▸ **Aim of the exercise**: Among the records that follow, how many lines contain the word "ideas"? Give the number and no other words.

(Records from a data collection)
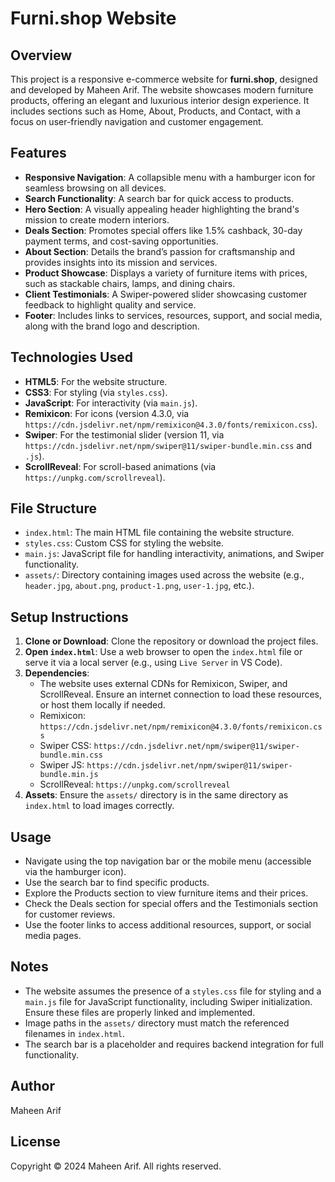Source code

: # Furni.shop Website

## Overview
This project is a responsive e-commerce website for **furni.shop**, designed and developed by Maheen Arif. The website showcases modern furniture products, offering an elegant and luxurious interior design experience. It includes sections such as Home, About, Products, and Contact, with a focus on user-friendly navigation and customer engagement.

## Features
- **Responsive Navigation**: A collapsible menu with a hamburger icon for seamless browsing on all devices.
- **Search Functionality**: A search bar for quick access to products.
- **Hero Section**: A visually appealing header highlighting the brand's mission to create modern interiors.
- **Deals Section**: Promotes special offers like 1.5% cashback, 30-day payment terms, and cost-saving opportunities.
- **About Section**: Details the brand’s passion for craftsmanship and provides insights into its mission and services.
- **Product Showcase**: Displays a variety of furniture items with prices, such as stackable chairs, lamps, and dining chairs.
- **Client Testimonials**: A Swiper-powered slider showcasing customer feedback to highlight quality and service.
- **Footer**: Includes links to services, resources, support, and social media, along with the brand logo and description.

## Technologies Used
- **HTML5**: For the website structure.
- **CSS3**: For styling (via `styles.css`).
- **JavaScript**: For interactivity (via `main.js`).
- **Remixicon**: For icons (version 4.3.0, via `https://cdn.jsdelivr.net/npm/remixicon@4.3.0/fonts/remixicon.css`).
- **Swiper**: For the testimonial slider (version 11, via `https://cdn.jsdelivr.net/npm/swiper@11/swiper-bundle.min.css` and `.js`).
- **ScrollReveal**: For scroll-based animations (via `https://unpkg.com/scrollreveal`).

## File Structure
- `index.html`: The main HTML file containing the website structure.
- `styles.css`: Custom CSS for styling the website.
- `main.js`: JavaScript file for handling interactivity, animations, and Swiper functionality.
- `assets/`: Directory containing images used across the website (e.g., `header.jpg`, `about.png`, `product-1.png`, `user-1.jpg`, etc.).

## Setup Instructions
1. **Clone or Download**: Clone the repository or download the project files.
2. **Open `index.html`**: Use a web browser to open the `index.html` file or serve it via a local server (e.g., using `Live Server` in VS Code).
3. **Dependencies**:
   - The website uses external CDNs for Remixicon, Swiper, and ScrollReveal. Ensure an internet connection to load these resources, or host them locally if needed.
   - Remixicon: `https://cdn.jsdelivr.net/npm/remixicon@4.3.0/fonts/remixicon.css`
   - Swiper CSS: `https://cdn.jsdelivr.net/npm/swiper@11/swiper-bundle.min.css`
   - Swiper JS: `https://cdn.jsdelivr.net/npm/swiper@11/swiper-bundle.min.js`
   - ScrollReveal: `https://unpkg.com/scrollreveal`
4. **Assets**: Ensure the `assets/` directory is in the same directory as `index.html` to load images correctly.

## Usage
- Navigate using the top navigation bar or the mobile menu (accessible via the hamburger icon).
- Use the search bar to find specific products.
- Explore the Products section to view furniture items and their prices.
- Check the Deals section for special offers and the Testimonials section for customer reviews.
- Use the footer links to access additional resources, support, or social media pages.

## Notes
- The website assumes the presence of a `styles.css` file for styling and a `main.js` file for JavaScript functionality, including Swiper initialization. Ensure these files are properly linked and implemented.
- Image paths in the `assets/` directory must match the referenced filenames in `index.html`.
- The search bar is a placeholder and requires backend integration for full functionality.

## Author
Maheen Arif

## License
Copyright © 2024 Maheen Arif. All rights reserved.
==
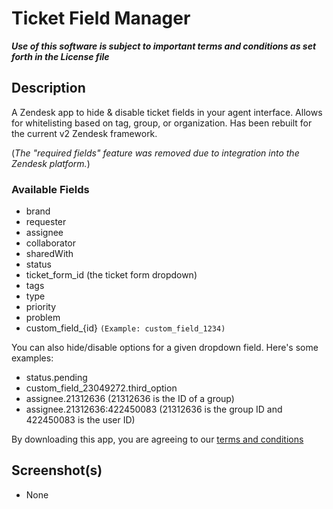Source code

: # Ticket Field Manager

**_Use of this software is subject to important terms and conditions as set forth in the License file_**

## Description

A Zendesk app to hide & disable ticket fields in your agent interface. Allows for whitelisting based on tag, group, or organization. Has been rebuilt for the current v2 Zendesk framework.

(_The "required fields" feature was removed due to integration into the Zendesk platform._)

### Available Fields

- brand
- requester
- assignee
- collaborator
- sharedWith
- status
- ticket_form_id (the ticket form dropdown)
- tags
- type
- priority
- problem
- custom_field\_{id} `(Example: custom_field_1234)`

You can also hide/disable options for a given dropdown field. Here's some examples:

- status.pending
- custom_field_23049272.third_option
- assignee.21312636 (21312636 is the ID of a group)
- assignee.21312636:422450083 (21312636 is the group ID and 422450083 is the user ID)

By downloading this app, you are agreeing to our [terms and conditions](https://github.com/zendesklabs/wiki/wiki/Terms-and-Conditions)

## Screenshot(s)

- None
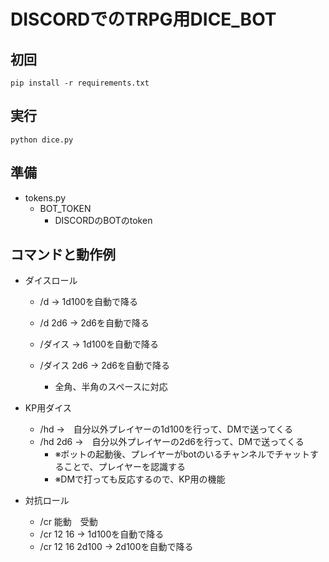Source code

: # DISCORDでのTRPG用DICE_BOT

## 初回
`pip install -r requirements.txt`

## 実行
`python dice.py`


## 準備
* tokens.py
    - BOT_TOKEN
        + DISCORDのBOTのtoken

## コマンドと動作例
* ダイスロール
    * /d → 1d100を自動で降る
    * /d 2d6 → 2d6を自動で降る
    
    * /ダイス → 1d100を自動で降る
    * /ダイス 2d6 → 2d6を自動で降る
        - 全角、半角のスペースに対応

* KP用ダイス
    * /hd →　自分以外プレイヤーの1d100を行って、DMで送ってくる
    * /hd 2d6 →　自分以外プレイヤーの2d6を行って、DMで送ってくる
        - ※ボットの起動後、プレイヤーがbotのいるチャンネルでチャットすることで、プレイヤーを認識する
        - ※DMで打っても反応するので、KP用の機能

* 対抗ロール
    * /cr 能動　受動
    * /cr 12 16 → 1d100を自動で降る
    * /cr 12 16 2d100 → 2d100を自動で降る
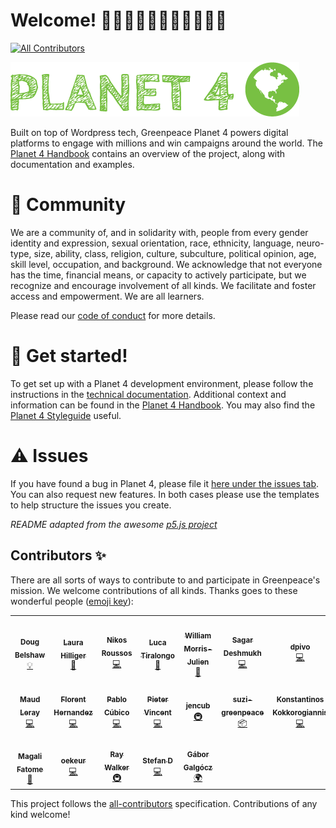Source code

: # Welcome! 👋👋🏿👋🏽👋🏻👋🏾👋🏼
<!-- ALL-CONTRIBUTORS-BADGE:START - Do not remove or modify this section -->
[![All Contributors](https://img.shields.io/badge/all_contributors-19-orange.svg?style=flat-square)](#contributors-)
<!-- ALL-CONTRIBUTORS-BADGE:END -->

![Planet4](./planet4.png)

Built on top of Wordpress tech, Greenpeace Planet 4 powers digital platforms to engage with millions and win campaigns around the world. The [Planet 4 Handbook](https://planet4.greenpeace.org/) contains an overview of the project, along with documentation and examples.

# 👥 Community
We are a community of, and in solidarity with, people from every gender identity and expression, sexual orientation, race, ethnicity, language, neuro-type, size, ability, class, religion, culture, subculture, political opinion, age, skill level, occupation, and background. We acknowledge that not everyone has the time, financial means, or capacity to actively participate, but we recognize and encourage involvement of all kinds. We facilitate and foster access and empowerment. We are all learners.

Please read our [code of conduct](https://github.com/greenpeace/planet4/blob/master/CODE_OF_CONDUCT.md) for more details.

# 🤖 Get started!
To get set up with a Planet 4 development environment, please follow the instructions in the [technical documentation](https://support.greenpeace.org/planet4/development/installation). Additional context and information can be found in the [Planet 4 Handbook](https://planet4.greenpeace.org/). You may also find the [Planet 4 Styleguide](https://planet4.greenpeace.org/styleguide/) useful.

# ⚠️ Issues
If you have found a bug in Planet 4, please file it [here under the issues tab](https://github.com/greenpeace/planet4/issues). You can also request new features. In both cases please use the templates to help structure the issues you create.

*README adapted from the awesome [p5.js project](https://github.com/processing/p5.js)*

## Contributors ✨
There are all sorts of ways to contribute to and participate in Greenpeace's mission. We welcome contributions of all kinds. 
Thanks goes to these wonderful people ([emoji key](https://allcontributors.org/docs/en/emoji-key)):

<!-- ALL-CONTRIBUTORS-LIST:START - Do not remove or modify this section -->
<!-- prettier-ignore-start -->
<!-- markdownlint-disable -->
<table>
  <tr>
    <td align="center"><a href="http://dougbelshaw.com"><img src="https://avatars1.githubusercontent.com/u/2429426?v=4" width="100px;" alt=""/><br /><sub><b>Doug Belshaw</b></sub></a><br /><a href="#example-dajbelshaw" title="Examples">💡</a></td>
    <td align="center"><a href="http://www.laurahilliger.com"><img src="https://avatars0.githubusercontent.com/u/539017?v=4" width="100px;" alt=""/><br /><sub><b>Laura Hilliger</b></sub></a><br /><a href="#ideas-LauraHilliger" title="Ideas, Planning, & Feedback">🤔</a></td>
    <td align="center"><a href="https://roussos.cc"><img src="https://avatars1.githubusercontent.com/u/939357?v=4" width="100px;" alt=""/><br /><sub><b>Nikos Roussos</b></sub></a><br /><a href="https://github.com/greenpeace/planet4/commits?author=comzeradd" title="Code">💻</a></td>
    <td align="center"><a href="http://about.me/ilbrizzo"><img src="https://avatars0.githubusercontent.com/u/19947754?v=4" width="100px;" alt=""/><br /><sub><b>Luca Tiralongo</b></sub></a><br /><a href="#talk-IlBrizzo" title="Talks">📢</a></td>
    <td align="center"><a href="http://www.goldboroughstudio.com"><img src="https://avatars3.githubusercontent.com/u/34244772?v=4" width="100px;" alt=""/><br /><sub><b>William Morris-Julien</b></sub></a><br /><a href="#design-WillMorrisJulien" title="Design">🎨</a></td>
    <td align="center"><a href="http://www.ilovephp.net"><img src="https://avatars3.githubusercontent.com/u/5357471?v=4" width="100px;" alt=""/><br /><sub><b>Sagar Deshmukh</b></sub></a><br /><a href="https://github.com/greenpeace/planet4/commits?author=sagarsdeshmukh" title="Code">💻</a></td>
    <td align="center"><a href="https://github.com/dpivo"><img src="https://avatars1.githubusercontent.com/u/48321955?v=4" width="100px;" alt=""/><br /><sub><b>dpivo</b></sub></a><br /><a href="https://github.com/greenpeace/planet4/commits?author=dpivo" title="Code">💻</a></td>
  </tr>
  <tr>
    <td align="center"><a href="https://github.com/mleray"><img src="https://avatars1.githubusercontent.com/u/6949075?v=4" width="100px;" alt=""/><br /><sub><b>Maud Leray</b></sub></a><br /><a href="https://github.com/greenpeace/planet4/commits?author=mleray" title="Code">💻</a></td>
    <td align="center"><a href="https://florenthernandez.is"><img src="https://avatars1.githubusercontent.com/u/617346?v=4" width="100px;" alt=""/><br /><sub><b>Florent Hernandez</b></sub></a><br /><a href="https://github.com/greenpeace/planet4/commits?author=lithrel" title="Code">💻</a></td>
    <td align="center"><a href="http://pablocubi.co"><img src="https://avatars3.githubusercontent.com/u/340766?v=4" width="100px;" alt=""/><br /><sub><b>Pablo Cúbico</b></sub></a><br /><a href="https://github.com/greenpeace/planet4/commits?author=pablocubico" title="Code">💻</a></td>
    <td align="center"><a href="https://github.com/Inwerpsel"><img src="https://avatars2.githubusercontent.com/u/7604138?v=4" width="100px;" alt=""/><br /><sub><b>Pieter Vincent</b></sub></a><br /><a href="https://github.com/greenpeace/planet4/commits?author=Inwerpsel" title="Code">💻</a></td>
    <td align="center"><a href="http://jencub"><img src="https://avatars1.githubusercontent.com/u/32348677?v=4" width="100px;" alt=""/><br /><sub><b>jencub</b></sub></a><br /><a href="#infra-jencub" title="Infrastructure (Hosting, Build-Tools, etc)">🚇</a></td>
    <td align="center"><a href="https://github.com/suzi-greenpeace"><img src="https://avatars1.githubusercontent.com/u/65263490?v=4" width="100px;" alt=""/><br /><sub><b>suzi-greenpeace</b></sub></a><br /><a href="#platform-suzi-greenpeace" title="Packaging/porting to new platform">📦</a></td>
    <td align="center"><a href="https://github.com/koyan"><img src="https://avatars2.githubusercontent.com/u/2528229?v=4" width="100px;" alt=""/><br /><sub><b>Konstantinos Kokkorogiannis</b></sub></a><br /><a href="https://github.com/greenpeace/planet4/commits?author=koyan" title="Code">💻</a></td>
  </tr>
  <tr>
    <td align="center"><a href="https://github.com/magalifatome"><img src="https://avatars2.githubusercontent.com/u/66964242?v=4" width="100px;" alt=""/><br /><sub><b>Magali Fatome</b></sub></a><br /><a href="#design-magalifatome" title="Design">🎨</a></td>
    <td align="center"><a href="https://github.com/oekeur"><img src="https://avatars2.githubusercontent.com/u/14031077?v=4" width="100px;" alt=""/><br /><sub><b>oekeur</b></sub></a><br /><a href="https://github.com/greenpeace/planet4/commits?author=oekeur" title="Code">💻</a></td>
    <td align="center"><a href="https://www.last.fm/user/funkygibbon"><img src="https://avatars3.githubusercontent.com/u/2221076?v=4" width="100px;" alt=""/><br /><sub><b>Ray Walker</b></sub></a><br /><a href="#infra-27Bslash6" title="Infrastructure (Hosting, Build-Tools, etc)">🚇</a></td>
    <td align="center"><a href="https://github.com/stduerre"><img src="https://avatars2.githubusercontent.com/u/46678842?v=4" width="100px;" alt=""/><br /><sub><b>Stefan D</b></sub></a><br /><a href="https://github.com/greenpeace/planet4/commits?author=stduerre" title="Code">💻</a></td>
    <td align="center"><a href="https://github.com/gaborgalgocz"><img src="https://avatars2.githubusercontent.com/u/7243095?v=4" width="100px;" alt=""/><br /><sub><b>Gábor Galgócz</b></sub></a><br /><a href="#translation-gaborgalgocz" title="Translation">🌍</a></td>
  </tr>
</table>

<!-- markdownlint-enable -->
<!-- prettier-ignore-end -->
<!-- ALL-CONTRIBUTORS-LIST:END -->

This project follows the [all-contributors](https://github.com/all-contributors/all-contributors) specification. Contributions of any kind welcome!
==
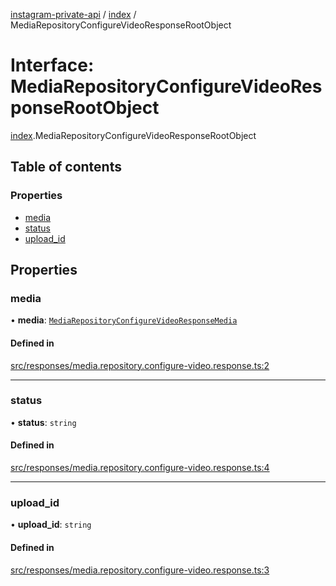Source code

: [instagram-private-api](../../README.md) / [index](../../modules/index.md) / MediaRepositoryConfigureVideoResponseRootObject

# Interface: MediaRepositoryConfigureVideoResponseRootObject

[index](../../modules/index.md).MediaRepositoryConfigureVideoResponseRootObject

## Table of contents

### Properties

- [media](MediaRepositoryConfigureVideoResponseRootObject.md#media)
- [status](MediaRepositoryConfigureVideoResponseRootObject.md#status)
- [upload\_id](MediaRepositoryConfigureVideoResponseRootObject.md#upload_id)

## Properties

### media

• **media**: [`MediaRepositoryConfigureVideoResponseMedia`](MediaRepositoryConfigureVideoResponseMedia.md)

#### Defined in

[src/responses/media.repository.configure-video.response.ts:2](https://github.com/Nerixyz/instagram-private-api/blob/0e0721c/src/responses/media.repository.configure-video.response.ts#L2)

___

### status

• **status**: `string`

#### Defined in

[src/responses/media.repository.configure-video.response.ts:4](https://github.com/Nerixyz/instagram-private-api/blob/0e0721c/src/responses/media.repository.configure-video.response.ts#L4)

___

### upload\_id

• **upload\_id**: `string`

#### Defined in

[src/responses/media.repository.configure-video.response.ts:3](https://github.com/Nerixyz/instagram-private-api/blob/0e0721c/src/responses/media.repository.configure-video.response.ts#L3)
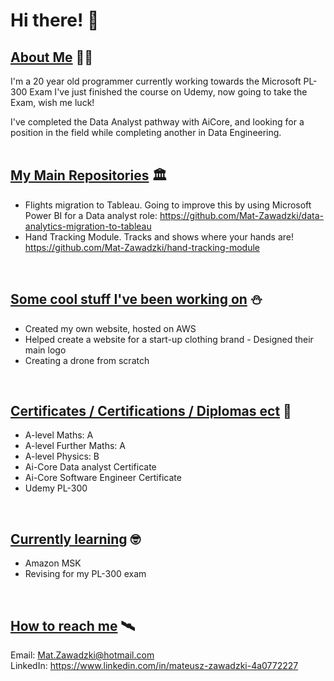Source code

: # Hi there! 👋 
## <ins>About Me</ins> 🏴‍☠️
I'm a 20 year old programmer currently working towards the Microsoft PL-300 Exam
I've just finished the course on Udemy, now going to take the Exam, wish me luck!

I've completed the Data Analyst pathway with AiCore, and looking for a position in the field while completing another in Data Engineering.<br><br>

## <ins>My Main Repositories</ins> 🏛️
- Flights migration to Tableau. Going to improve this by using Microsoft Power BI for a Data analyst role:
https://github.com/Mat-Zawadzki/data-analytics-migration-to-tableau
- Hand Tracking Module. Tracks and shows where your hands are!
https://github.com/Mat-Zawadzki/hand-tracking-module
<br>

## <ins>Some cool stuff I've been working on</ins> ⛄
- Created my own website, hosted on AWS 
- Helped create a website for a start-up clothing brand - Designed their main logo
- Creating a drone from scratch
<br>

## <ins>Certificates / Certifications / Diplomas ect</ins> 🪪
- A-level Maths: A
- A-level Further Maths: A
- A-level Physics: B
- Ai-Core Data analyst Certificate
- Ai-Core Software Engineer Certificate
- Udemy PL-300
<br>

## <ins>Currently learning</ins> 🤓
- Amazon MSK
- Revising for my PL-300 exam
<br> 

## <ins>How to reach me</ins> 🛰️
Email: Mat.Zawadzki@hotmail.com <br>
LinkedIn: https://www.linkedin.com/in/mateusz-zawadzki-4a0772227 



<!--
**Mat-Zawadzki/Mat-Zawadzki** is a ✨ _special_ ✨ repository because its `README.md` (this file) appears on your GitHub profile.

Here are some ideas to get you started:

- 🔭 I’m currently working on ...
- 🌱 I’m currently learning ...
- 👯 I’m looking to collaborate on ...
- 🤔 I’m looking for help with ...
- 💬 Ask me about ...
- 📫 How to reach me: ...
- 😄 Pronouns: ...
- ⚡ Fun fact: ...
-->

▸ **Problem solution**: 2